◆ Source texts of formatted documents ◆

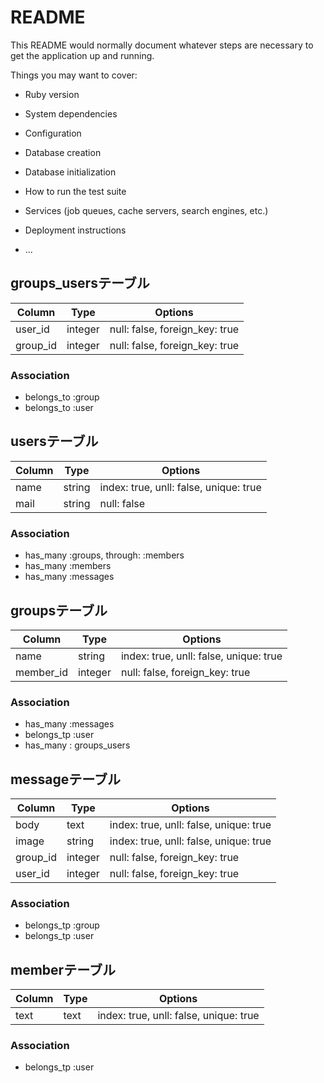 # README

This README would normally document whatever steps are necessary to get the
application up and running.

Things you may want to cover:

* Ruby version

* System dependencies

* Configuration

* Database creation

* Database initialization

* How to run the test suite

* Services (job queues, cache servers, search engines, etc.)

* Deployment instructions

* ...

## groups_usersテーブル

|Column|Type|Options|
|------|----|-------|
|user_id|integer|null: false, foreign_key: true|
|group_id|integer|null: false, foreign_key: true|

### Association
- belongs_to :group
- belongs_to :user

## usersテーブル

|Column|Type|Options|
|------|----|-------|
|name|string|index: true, unll: false, unique: true|
|mail|string|null: false|

### Association
- has_many :groups, through: :members
- has_many :members
- has_many :messages

## groupsテーブル

|Column|Type|Options|
|------|----|-------|
|name|string|index: true, unll: false, unique: true|
|member_id|integer|null: false, foreign_key: true|

### Association
- has_many :messages
- belongs_tp :user
- has_many : groups_users

## messageテーブル

|Column|Type|Options|
|------|----|-------|
|body|text|index: true, unll: false, unique: true|
|image|string|index: true, unll: false, unique: true|
|group_id|integer|null: false, foreign_key: true|
|user_id|integer|null: false, foreign_key: true|

### Association
- belongs_tp :group
- belongs_tp :user

## memberテーブル

|Column|Type|Options|
|------|----|-------|
|text|text|index: true, unll: false, unique: true|

### Association
- belongs_tp :user
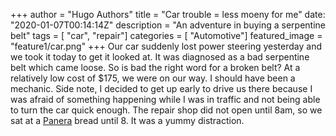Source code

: +++
author = "Hugo Authors"
title = "Car trouble = less moeny for me"
date: "2020-01-07T00:14:14Z"
description = "An adventure in buying a serpentine belt"
tags = [
    "car",
    "repair"]
categories = [
    "Automotive"]
featured_image = "feature1/car.png"
+++
Our car suddenly lost power steering yesterday and we took it today to get it looked at.
It was diagnosed as a bad serpentine belt which came loose. So is bad the right word for a broken belt?
At a relatively low cost of $175, we were on our way. I should have been a mechanic.
Side note, I decided to get up early to drive us there because I was afraid of something happening while I was in traffic and not being able to turn the car quick enough. The repair shop did not open until 8am, so we sat at a [Panera](https://www.panerabread.com/en-us/home.html) bread until 8. It was a yummy distraction.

◆ Exercise instructions ◆
Each line of the data must be restated exactly, and the pictures must be left out.

◆ Expected output ◆
 # README

This README would normally document whatever steps are necessary to get the
application up and running.

Things you may want to cover:

* Ruby version

* System dependencies

* Configuration

* Database creation

* Database initialization

* How to run the test suite

* Services (job queues, cache servers, search engines, etc.)

* Deployment instructions

* ...

## groups_usersテーブル

|Column|Type|Options|
|------|----|-------|
|user_id|integer|null: false, foreign_key: true|
|group_id|integer|null: false, foreign_key: true|

### Association
- belongs_to :group
- belongs_to :user

## usersテーブル

|Column|Type|Options|
|------|----|-------|
|name|string|index: true, unll: false, unique: true|
|mail|string|null: false|

### Association
- has_many :groups, through: :members
- has_many :members
- has_many :messages

## groupsテーブル

|Column|Type|Options|
|------|----|-------|
|name|string|index: true, unll: false, unique: true|
|member_id|integer|null: false, foreign_key: true|

### Association
- has_many :messages
- belongs_tp :user
- has_many : groups_users

## messageテーブル

|Column|Type|Options|
|------|----|-------|
|body|text|index: true, unll: false, unique: true|
|image|string|index: true, unll: false, unique: true|
|group_id|integer|null: false, foreign_key: true|
|user_id|integer|null: false, foreign_key: true|

### Association
- belongs_tp :group
- belongs_tp :user

## memberテーブル

|Column|Type|Options|
|------|----|-------|
|text|text|index: true, unll: false, unique: true|

### Association
- belongs_tp :user
Source code

: +++
author = "Hugo Authors"
title = "Car trouble = less moeny for me"
date: "2020-01-07T00:14:14Z"
description = "An adventure in buying a serpentine belt"
tags = [
    "car",
    "repair"]
categories = [
    "Automotive"]
featured_image = "feature1/car.png"
+++
Our car suddenly lost power steering yesterday and we took it today to get it looked at.
It was diagnosed as a bad serpentine belt which came loose. So is bad the right word for a broken belt?
At a relatively low cost of $175, we were on our way. I should have been a mechanic.
Side note, I decided to get up early to drive us there because I was afraid of something happening while I was in traffic and not being able to turn the car quick enough. The repair shop did not open until 8am, so we sat at a [Panera](https://www.panerabread.com/en-us/home.html) bread until 8. It was a yummy distraction.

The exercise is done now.